EXERCISE INSTRUCTIONS. Present the count of lines in the entries below that hold "Native", and present nothing else.
(GIVEN DATA begins)
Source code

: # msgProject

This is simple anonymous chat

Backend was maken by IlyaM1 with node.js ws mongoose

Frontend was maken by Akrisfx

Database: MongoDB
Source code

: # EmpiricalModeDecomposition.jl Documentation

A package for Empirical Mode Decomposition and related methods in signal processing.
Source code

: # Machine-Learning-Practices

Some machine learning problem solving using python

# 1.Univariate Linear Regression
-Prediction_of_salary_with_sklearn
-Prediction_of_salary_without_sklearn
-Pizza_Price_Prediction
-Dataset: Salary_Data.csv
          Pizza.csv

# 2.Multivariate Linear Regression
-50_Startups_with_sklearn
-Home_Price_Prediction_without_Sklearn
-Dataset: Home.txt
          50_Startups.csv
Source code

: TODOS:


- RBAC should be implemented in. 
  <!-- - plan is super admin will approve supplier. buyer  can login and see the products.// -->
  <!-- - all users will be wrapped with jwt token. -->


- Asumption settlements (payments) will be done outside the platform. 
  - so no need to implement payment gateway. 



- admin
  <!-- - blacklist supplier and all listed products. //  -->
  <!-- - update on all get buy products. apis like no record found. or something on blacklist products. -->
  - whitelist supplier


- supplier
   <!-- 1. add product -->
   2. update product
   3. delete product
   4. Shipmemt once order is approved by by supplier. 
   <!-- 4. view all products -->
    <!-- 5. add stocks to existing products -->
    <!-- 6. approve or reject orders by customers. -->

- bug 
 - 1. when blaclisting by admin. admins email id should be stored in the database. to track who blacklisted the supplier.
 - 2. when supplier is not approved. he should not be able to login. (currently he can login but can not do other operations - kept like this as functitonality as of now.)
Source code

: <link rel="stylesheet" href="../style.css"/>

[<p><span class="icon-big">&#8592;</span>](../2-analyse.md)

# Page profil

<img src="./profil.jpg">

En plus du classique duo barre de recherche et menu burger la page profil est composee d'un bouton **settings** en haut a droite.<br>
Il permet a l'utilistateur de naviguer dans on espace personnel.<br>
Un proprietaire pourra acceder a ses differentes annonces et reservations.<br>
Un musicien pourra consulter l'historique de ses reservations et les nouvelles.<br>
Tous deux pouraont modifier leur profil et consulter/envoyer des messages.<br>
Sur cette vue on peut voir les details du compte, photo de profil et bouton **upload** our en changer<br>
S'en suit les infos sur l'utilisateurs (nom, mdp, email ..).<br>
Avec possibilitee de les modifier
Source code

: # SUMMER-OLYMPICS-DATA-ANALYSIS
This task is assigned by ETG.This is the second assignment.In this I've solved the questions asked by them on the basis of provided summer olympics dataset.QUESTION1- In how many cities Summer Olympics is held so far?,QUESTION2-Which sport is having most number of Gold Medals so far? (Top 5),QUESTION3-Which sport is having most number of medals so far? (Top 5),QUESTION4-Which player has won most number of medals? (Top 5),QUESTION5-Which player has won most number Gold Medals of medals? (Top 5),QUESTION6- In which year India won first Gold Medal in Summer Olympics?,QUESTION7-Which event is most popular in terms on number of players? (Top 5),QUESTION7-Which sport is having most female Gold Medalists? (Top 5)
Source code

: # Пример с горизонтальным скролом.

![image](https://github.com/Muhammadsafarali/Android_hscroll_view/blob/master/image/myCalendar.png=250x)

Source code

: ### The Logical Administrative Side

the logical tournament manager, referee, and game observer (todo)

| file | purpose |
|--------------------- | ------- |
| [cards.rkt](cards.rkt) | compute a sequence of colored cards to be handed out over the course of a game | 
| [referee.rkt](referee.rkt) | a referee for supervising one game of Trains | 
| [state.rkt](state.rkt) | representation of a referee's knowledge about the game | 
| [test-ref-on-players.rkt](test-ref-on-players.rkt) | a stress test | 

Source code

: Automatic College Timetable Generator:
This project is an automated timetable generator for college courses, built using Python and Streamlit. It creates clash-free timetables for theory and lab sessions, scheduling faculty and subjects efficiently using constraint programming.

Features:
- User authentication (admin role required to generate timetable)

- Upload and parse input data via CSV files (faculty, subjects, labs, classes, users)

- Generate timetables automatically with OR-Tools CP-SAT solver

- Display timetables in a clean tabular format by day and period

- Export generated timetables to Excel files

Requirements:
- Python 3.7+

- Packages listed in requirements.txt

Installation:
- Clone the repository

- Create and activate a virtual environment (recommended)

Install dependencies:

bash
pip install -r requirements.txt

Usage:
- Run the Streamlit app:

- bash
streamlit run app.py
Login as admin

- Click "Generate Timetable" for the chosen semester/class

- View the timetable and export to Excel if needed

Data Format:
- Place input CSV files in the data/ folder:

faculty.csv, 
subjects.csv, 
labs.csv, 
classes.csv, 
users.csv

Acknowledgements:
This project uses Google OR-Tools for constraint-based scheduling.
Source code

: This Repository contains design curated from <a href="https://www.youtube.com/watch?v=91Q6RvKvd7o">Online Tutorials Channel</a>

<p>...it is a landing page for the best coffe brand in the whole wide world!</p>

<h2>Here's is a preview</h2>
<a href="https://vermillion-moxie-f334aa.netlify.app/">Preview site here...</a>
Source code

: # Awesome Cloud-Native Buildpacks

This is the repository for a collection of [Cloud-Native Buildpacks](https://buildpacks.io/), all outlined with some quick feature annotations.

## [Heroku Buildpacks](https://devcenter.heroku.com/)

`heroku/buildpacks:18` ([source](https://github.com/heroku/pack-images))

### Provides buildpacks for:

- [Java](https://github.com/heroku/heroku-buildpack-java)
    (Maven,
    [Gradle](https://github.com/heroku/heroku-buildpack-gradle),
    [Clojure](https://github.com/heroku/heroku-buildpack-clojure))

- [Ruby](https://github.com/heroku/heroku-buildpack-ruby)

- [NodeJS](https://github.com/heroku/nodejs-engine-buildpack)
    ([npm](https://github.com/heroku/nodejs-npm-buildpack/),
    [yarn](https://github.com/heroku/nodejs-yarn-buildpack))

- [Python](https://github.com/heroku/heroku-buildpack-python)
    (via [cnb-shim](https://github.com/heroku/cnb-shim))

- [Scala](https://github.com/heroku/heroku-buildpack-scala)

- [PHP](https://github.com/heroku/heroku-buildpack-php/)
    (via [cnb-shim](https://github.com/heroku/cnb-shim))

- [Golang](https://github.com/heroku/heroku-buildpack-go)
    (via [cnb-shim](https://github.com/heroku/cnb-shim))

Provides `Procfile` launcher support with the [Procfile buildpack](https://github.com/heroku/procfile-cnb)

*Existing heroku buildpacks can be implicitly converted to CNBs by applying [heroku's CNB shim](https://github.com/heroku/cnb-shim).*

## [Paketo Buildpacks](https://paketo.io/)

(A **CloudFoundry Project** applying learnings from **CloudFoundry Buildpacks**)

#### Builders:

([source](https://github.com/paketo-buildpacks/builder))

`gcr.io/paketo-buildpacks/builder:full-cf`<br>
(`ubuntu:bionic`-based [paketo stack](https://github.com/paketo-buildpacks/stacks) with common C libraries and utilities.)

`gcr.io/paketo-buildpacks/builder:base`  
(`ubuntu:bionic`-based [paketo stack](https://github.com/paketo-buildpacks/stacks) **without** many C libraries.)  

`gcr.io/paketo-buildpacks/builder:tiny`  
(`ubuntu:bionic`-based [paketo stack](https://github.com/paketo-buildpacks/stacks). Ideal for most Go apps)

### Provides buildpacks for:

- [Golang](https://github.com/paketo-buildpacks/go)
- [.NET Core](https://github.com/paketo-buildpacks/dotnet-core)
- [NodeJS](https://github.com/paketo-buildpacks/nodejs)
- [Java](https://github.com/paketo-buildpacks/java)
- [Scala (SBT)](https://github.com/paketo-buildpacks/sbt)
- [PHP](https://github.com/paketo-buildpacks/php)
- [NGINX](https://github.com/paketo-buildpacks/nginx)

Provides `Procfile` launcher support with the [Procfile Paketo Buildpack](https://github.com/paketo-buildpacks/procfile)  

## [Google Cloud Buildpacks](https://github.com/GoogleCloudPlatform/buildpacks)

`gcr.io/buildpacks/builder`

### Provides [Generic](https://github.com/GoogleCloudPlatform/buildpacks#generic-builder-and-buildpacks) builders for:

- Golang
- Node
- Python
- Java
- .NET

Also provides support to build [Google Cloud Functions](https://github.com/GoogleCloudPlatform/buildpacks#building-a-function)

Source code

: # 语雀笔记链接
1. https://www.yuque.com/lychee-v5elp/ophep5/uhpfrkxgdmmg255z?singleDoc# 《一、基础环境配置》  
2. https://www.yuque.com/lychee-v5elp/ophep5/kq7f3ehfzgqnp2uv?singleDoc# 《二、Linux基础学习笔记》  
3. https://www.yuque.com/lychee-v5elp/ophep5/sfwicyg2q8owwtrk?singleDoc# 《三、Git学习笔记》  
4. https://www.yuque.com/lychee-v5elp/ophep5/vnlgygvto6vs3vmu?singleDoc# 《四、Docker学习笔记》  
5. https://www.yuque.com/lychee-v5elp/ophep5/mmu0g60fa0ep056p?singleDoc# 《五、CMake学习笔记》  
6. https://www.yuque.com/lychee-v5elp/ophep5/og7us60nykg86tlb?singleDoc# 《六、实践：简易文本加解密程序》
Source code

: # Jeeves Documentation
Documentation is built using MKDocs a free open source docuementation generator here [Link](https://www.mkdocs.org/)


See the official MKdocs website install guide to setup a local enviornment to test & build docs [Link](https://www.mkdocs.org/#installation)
(GIVEN DATA ends)
OUTPUT FOR THIS TASK. 2